You may have seen the spoof ad on the Internet in which a well-dressed, middle-age white man plays an executive.

“Here at Southern California Edison,” he says, smoothly and confidently, “we’re committed to rooftop solar energy. And by committed, I mean we’re committed to keeping solar panels off your roof.”

It’s kind of amusing if histrionic. More importantly, it’s part of a pushback that’s already started to try to blunt the effort by SoCal Edison and some other utilities to change the rate structure that customers pay for electricity. Contrary to the fake ad, the utilities aren’t committed to keeping solar panels off roofs. But they do want solar customers to pay their fair share. Or I should say, something a little closer to what their fair share should be.

Let’s remember: Residents with rooftop solar are getting a sweet deal. Their systems are subsidized, which means the rest of us are forced to help pay for them. And whatever excess power their panels produce, the utility must buy not at the wholesale price but at the retail price. No other state does that.

And those with solar systems on their roof still rely on the infrastructure of wires and generators and substations, which utilities call the grid. That’s because the rooftop solar customers still need the utility to provide them electricity at night, if the sun darts behind a cloud for a minute or when an air conditioner starts up and needs a surge of power. And, as noted, the rooftop solar households need the grid at the ready so they can sell their excess power.

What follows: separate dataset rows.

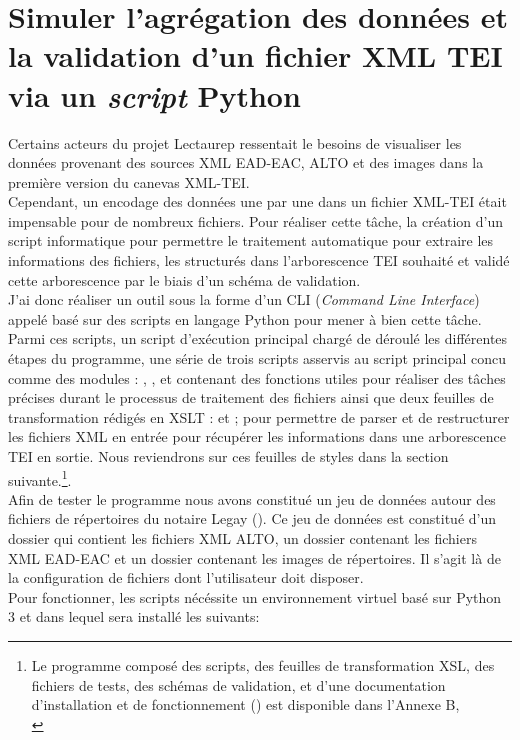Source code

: \section{Simuler l'agrégation des données et la validation d'un fichier XML TEI via un \textit{script} Python}

Certains acteurs du projet Lectaurep ressentait le besoins de visualiser les données provenant des sources XML EAD-EAC, ALTO et des images dans la première version du canevas XML-TEI.\\

Cependant, un encodage  des données une par une dans un fichier XML-TEI était impensable pour de nombreux fichiers. Pour réaliser cette tâche, la création d'un script informatique pour permettre le traitement automatique pour extraire les informations des fichiers, les structurés dans l'arborescence TEI souhaité et validé cette arborescence par le biais d'un schéma de validation.\\

J'ai donc réaliser un outil sous la forme d'un CLI (\textit{Command Line Interface}) appelé  basé sur des scripts en langage Python pour mener à bien cette tâche. Parmi ces scripts, un script d'exécution principal  chargé de déroulé les différentes étapes du programme, une série de trois scripts asservis au script principal concu comme des modules : , , et  contenant des fonctions utiles pour réaliser des tâches précises durant le processus de traitement des fichiers ainsi que deux feuilles de transformation rédigés en XSLT :  et ; pour permettre de parser et de restructurer les fichiers XML en entrée pour récupérer les informations dans une arborescence TEI en sortie. Nous reviendrons sur ces feuilles de styles dans la section suivante.\footnote{Le programme composé des scripts, des feuilles de transformation XSL, des fichiers de tests, des schémas de validation, et d'une documentation d'installation et de fonctionnement  () est disponible dans l'Annexe B, \\
}.\\

Afin de tester le programme nous avons constitué un jeu de données autour des fichiers de répertoires du notaire Legay (). Ce jeu de données est constitué d'un dossier  qui contient les fichiers XML ALTO, un dossier  contenant les fichiers XML EAD-EAC et un dossier  contenant les images de répertoires. Il s'agit là de la configuration de fichiers dont l'utilisateur doit disposer.\\
\newpage
Pour fonctionner, les scripts nécéssite un environnement virtuel basé sur Python 3 et dans lequel sera installé les suivants:

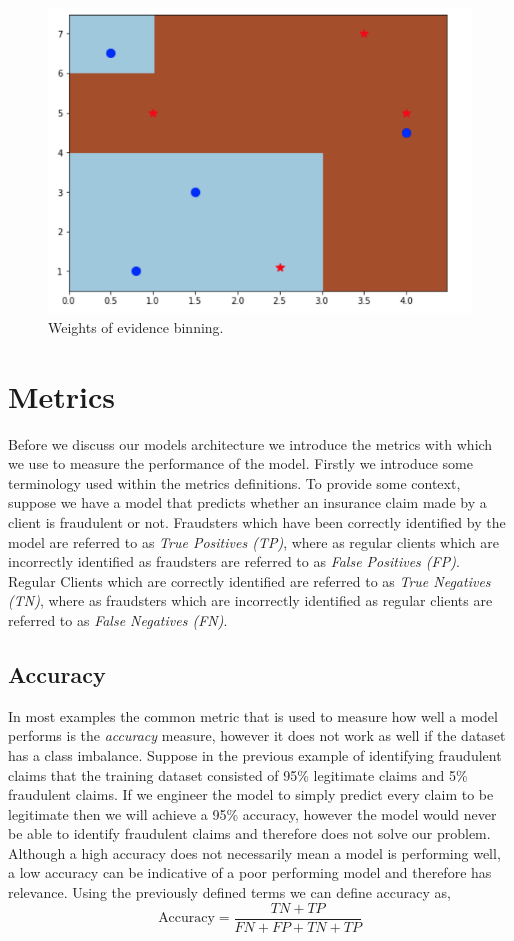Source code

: \begin  {figure}[!htpb]
\centering
  \includegraphics[width=\linewidth]{Credit_Images/WOE_EXPLANATION.png}
   \caption{Weights of evidence binning.}
    \label{fig-woe-binning}
\end{figure}

 



\section{Metrics}
Before we discuss our models architecture we introduce the metrics with which we use to measure the performance of the model. Firstly we introduce some terminology used within the metrics definitions. To provide some context, suppose we have a model that predicts whether an insurance claim made by a client is fraudulent or not. Fraudsters which have been correctly identified by the model are referred to as \emph{True Positives (TP)}, where as regular clients which are incorrectly identified as fraudsters are referred to as \emph{False Positives (FP)}. Regular Clients which are correctly identified are referred to as \emph{True Negatives (TN)}, where as fraudsters which are incorrectly identified as regular clients are referred to as \emph{False Negatives (FN)}.
\subsection{Accuracy}
 In most examples the common metric that is used to measure how well a model performs is the \emph{accuracy} measure, however it does not work as well if the dataset has a class imbalance. Suppose in the previous example of identifying fraudulent claims that the training dataset consisted of 95\% legitimate claims and 5\% fraudulent claims. If we engineer the model to simply predict every claim to be legitimate then we will achieve a 95\% accuracy, however the model would never be able to identify fraudulent claims and therefore does not solve our problem. Although a high accuracy does not necessarily mean a model is performing well, a low accuracy can be indicative of a poor performing model and therefore has relevance. Using the previously defined terms we can define accuracy as,
\begin{equation}
    \mbox{Accuracy} = \frac{TN + TP}{FN + FP + TN + TP}
\end{equation}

The grid is expensive. SoCal Edison estimates that averaged out, each residential customer needs to pay $30 a month just to maintain it. But with more residents adding solar panels, the cost of maintaining the grid is being pushed off to nonsolar customers.

Part of the utilities’ initiative is a proposal that each residential customer – solar as well as nonsolar – pay as much as an additional $10 a month to help pay for the grid.

To me, it’s unfair to demand that nonsolar customers help make up the grid maintenance shortfall that’s being caused by the rooftop solar customers.

It’s another example of the sweet deal the rooftop solar customers are getting. Maybe they should put up a fake ad thanking the nonsolar customers for subsidizing their power bills at every step.